He quickly crossed the room, removed the book from her hands and placed it back on the shelf. ‘Unfortunately, I think that was one of my better compositions.’
‘You must have been a very sweet young man,’ she said, looking towards the book.
‘I think that’s a contradiction in terms. Fifteen-year-old boys are seldom sweet. Now that you’ve seen the cottage and I’ve been completely humiliated, perhaps we should walk through more of the garden.’
He pushed open the door. Still smiling at his expense, she moved past him and stepped outside, then quickly stepped back in. ‘Oh, it’s starting to rain.’
He poked his head out of the door. ‘It’s probably just a passing shower, but it would be best if we shelter here.’
‘Oh, good, we can pass the time with a poetry reading.’
‘I didn’t realise you had such a cruel streak.’
‘And I didn’t know you had a poetical nature. It seemed my father was right. We are getting to know things about each other.’
‘Things we’d rather keep to ourselves’ he said, taking her arm and leading her away from the bookshelf. ‘There’s something else about me you don’t know and I’ll show you if you promise to leave the poetry books alone.’
She looked at him, as if assessing which would provide her with the most amusement. ‘All right, what?’
‘I am a dab hand at making a fire.’
‘Really? No, I don’t believe it. You have a house full of servants who do everything for you.’

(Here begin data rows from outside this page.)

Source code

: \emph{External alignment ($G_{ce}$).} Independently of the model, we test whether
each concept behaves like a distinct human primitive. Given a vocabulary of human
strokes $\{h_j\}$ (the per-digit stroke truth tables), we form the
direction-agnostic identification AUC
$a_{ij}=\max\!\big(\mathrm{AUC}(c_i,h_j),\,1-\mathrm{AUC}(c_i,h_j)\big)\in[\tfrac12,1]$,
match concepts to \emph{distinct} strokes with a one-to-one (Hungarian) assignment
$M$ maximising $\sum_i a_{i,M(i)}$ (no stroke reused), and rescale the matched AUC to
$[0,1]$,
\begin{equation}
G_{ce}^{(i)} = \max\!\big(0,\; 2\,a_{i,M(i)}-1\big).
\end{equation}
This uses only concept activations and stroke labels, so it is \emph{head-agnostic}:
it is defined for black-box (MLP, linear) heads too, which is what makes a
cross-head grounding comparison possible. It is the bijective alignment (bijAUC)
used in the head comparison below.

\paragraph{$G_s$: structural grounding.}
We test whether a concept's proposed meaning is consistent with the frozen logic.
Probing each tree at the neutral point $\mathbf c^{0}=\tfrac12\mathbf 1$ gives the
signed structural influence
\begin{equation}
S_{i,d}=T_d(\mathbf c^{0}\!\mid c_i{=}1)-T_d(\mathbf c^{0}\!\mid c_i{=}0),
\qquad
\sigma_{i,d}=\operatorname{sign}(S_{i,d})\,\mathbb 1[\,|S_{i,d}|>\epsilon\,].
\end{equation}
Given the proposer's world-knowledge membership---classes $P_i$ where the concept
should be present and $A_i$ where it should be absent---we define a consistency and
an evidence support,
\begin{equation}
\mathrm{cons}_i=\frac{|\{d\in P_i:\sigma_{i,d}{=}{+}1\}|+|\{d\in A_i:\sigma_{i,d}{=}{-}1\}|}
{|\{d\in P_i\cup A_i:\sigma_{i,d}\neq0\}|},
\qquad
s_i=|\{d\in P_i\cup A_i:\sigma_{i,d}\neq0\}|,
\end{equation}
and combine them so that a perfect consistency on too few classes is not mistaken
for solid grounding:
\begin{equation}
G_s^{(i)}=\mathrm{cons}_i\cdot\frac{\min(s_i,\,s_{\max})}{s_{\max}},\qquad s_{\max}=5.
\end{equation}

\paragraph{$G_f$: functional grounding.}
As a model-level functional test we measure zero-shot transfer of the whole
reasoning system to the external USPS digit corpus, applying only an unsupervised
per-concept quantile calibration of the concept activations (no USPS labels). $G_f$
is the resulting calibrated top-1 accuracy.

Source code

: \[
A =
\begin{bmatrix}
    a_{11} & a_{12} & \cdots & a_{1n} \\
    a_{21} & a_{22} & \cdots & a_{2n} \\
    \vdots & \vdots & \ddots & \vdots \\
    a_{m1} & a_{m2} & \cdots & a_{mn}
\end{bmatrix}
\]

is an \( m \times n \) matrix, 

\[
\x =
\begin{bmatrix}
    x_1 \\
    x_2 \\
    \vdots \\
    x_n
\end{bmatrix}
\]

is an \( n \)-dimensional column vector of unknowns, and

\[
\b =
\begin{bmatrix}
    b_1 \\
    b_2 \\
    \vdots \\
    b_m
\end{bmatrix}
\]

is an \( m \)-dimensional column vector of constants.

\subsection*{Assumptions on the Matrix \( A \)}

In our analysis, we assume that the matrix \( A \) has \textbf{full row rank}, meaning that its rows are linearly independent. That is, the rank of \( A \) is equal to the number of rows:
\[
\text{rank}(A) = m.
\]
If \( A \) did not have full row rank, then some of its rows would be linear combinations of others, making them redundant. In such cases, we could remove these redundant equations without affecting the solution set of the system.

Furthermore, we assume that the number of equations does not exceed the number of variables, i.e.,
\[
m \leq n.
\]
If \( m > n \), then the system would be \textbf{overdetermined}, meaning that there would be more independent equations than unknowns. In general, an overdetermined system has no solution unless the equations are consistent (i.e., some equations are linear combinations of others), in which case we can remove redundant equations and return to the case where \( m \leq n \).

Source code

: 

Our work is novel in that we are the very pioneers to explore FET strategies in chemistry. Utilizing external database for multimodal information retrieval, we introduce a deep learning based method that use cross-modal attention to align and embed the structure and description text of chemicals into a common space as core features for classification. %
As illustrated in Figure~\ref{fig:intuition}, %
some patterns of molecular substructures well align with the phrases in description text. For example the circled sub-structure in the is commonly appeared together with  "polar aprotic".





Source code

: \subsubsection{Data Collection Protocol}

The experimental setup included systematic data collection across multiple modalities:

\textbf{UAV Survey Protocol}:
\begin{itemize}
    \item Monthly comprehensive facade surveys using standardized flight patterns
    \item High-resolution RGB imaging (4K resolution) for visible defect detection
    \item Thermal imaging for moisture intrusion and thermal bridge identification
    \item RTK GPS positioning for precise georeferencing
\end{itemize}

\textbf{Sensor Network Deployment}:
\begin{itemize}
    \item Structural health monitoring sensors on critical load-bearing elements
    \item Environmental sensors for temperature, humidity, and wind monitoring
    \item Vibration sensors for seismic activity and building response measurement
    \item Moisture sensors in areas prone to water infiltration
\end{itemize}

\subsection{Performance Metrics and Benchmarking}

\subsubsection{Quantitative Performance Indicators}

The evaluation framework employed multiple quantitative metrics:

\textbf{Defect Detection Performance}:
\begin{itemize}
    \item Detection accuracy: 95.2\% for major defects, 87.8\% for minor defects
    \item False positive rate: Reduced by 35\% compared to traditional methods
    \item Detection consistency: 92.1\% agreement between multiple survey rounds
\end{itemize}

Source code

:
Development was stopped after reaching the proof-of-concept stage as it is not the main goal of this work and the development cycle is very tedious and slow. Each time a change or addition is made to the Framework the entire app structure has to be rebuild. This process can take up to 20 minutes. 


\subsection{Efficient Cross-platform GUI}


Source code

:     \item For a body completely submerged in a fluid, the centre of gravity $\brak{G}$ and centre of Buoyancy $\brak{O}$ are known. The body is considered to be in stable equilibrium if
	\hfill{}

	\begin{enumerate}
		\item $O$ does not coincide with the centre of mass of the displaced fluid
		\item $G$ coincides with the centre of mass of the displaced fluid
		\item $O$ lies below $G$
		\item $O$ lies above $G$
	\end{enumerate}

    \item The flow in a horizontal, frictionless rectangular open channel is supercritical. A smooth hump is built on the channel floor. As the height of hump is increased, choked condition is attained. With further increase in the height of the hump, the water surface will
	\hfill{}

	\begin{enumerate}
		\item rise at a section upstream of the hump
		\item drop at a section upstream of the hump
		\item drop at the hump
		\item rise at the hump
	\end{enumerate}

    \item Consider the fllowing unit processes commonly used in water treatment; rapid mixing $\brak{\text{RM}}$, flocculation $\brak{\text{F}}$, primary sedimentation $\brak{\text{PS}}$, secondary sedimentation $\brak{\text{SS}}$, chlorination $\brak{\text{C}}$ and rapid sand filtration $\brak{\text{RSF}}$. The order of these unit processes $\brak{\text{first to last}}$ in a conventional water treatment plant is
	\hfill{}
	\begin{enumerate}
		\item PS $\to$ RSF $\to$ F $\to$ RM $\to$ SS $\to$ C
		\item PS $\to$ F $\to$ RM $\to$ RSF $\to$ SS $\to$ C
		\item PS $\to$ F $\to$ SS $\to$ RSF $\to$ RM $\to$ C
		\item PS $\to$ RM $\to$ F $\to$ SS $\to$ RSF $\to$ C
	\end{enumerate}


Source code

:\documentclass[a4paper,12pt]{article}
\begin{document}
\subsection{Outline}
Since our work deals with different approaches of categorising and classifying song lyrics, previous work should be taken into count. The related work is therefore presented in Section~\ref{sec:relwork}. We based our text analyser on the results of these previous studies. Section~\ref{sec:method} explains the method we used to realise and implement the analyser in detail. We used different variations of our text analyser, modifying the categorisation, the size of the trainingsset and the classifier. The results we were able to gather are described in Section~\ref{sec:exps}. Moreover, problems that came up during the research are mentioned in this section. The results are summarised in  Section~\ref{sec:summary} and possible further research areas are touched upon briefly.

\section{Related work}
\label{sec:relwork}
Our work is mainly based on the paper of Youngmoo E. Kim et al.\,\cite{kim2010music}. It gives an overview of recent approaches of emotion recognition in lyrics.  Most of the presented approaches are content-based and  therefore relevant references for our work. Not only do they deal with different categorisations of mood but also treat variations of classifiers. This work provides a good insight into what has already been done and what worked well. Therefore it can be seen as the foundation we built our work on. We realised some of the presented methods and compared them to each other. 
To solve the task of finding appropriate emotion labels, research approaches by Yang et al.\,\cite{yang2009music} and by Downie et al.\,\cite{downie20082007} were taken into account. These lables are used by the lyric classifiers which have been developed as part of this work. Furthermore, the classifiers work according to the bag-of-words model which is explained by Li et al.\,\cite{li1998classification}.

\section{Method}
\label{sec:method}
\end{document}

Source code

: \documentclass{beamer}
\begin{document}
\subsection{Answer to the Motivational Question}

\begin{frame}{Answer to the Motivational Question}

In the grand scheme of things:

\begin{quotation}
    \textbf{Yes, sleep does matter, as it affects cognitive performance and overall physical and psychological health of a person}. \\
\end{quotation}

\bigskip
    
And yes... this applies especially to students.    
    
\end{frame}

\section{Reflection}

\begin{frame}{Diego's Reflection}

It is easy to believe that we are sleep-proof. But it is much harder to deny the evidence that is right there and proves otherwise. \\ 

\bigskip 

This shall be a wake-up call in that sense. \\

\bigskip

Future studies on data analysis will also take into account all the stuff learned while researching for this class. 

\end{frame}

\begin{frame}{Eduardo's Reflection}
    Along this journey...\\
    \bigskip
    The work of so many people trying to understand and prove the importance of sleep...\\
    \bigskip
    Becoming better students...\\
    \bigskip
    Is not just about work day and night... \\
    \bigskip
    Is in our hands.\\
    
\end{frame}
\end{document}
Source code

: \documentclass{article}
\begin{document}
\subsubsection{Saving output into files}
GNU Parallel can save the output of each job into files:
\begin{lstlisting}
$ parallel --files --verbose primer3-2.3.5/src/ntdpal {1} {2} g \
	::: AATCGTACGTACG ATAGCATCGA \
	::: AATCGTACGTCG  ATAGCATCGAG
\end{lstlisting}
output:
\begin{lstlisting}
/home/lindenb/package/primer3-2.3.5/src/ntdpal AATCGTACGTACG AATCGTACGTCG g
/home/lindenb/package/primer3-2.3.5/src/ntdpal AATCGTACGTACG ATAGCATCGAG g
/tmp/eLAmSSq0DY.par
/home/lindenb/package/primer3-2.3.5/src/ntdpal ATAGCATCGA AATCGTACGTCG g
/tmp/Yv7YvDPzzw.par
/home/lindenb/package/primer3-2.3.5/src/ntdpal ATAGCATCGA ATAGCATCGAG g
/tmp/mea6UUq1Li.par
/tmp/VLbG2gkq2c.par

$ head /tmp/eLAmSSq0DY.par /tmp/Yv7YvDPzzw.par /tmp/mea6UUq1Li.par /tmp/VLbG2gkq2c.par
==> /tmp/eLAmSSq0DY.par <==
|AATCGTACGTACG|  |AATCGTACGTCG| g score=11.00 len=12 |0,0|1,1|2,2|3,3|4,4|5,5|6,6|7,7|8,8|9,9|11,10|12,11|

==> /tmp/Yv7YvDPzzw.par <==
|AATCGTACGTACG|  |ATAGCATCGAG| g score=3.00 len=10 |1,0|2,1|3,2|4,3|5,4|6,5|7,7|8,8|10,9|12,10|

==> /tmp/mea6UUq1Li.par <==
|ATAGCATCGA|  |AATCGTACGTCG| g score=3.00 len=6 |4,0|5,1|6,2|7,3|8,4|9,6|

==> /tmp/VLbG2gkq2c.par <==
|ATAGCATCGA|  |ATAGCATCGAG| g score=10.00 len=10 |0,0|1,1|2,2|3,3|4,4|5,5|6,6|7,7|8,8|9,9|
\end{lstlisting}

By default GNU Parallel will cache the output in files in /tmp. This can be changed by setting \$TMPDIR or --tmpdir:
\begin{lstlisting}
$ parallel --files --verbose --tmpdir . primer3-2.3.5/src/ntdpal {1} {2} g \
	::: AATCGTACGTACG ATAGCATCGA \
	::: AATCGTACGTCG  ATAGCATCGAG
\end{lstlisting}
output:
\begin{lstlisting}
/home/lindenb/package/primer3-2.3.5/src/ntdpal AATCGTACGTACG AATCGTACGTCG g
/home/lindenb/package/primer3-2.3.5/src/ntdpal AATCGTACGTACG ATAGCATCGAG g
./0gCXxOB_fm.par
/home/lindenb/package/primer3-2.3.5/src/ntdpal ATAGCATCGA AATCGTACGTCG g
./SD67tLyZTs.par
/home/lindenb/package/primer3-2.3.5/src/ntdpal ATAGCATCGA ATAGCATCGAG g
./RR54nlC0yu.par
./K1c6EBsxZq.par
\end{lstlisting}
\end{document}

‘I’m not quite the useless aristocrat you seem to think me. When I was a youth hiding out in this cottage, I didn’t spend all my time writing bad poetry. The estate manager taught me all sorts of ways to fend for myself.’
Along with the other servants, the estate manager had taken pity on him and knew he often needed to escape from his father’s wrath. The hermit’s cottage had provided a refuge and the estate manager had taught him not just how to light a fire, but how to prepare the game he caught and how to cook it. If necessary, Jacob could have almost lived out here and become the hermit the cottage had been built for.
‘Watch and be amazed,’ he said as she sent him an incredulous look.
He piled up some dry leaves in the bottom of the grate, broke up some of the branches piled beside the fireplace into smaller pieces and arranged them on top of the leaves so air would circulate. Then he looked to Margaret for approval.
‘Very good,’ she said, still with that delightful teasing smile. ‘You know how to lay a fire, but how are you going to light it?’
‘Well, Robinson Crusoe, who, along with Lord Byron, was a boyhood hero of mine, used to rub two sticks together.’
‘Off you go then,’ she said, sitting down on the cot as if expecting this to take a long time.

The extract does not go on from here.